BEIRUT (Reuters) - Turkish warplanes struck pro-Syrian government forces in the northwestern Afrin region of Syria on Saturday, killing at least 36 of them, as Turkey’s assault in the Kurdish region gathered pace, the Syrian Observatory for Human Rights said.
The pro-Syrian government forces entered Afrin last week in support of the Kurdish YPG militia, the stated target of the operation launched by Turkey and allied Syrian rebel fighters in January.
The Observatory said the air strike, which hit a camp in Kafr Jina, marked the third time in 48 hours that Turkish warplanes had struck pro-government forces in Afrin.
The Syrian Democratic Forces (SDF), a YPG-led militia alliance, said in a statement that Turkish air strikes had targeted positions held by the Syrian army’s “popular forces” from 5 a.m. (0300 GMT) until 10 a.m. (0800 GMT).
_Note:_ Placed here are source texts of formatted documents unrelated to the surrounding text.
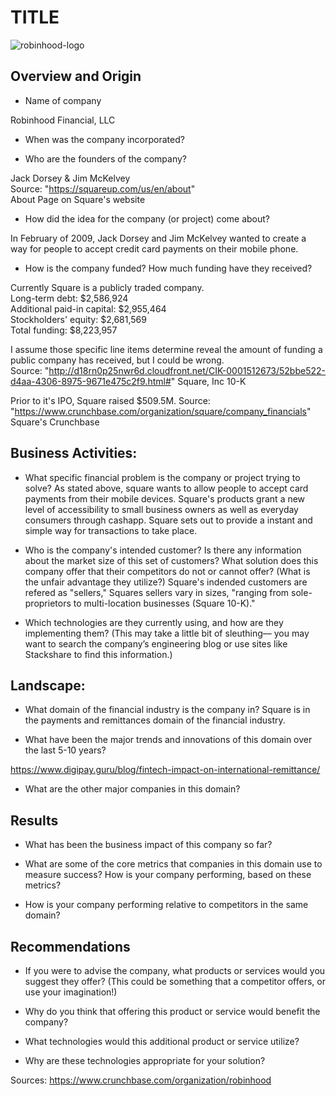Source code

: # TITLE
![robinhood-logo]("images/robinhood-vector-logo.png")
## Overview and Origin

* Name of company

Robinhood Financial, LLC

* When was the company incorporated?



* Who are the founders of the company?

Jack Dorsey & Jim McKelvey  
Source: "https://squareup.com/us/en/about"  
About Page on Square's website 

* How did the idea for the company (or project) come about?

In February of 2009, Jack Dorsey and Jim McKelvey wanted to create a way for people to accept credit card payments on their mobile phone.  

* How is the company funded? How much funding have they received?

Currently Square is a publicly traded company.  
Long-term debt: $2,586,924  
Additional paid-in capital: $2,955,464  
Stockholders' equity: $2,681,569  
Total funding: $8,223,957

I assume those specific line items determine reveal the amount of funding a public company has received, but I could be wrong.  
Source: "http://d18rn0p25nwr6d.cloudfront.net/CIK-0001512673/52bbe522-d4aa-4306-8975-9671e475c2f9.html#" 
Square, Inc 10-K

Prior to it's IPO, Square raised $509.5M.
Source: "https://www.crunchbase.com/organization/square/company_financials"
Square's Crunchbase


## Business Activities:

* What specific financial problem is the company or project trying to solve?
As stated above, square wants to allow people to accept card payments from their mobile devices. Square's products grant a new level of accessibility to small business owners as well as everyday consumers through cashapp. Square sets out to provide a instant and simple way for transactions to take place.


* Who is the company's intended customer?  Is there any information about the market size of this set of customers?
What solution does this company offer that their competitors do not or cannot offer? (What is the unfair advantage they utilize?)
Square's indended customers are refered as "sellers," Squares sellers vary in sizes, "ranging from sole-proprietors to multi-location businesses (Square 10-K)." 

* Which technologies are they currently using, and how are they implementing them? (This may take a little bit of sleuthing–– you may want to search the company’s engineering blog or use sites like Stackshare to find this information.)


## Landscape:

* What domain of the financial industry is the company in?
Square is in the payments and remittances domain of the financial industry.

* What have been the major trends and innovations of this domain over the last 5-10 years?



https://www.digipay.guru/blog/fintech-impact-on-international-remittance/
* What are the other major companies in this domain?


## Results

* What has been the business impact of this company so far?

* What are some of the core metrics that companies in this domain use to measure success? How is your company performing, based on these metrics?

* How is your company performing relative to competitors in the same domain?


## Recommendations

* If you were to advise the company, what products or services would you suggest they offer? (This could be something that a competitor offers, or use your imagination!)

* Why do you think that offering this product or service would benefit the company?

* What technologies would this additional product or service utilize?

* Why are these technologies appropriate for your solution?

Sources:
https://www.crunchbase.com/organization/robinhood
It did not say where or give a death toll.
Turkish Prime Minister Binali Yildirim said his country’s forces had captured the town of Rajo from militants. The Observatory said the Turkish army was in control of about 70 percent of the town, about 25 km (16 miles) northwest of Afrin city.
The SDF statement said a group of Turkish forces and allied Syrian factions had infiltrated Rajo, where it said clashes were continuing between SDF forces and the attackers.
Turkey views the YPG as an extension of the Kurdistan Workers’ Party (PKK), which has fought a three-decade insurgency in Turkey and is deemed a terrorist group by the United States, the European Union and Turkey. The YPG has been an important ally for the United States in the fight against Islamic State.